Possibility of a hybrid chunker

Hi all,

I was modifying my filters for a backup and ended up excluding a large folder (~200GB), containing pictures, by mistake. When I fixed the filter again, the next backup produced a lot of new chunks (~40GB).

I believe I understand why this happens and what the benefits are of a pack-then-chunk approach, especially for smaller files, as compared to the fixed chunker that always restarts at file boundaries (or a hypothetical variable chunker that also restarts at file boundaries).

Now, my question is, has a hybrid approach ever been attempted and if so what were the real-world results of such an approach?

Very hand-wavy, this hybrid approach would still pack-then-chunk any files smaller than the minimum chunk size.

For files within the allowed chunk size it would either not chunk at all or possibly restart the chunker at the file boundary.

For larger files, either a pack-then-chunk or a chunk restart at file boundary could be used.
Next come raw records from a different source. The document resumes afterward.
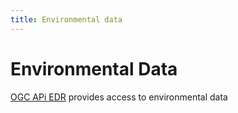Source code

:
 ```yaml
---
title: Environmental data
---
```


# Environmental Data

[OGC APi EDR](https://ogcapi.ogc.org/edr/) provides access to environmental data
If I’m understanding it correctly, I believe this would allow my large folder of pictures >1MB but <16MB to have been deduplicated more efficiently, still without requiring an index or completely bloating the repo in terms of number of files.

Thank you for your time!

-Alex

EDIT:
Just wanted to add that the reason the large folder of pictures deduplicated so poorly is that it’s a program managed storage (Apple Photos) where files are injected at random places in the folder structure over time. A manually managed folder structure should not have this issue.

See this PR:

(there are some references to topics here in the forum with discussions about it)

1 Like

Thank you towerbr! That does indeed sound exactly like what I was looking for.